* Data extracts:

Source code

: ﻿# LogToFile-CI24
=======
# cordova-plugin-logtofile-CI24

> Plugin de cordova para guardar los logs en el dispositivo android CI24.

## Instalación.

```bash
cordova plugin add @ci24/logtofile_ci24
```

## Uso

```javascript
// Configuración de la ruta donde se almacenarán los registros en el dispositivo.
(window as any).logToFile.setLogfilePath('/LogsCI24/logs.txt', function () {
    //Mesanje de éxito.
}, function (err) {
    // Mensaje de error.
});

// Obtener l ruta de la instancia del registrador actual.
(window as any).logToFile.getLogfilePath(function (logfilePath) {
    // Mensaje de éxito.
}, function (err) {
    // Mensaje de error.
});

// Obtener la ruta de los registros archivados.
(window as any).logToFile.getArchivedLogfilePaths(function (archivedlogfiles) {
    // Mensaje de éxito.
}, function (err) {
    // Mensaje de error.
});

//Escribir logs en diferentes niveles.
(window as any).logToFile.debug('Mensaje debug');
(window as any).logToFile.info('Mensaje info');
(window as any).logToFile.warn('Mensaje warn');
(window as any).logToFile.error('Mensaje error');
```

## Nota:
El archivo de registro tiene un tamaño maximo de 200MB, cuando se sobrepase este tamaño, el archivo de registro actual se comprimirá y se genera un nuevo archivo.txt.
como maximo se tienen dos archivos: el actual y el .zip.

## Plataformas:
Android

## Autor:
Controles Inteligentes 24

* To do: Lines holding the word "cordova" are the answer; copy each one from the records above.

* Response to the task:
# cordova-plugin-logtofile-CI24
> Plugin de cordova para guardar los logs en el dispositivo android CI24.
cordova plugin add @ci24/logtofile_ci24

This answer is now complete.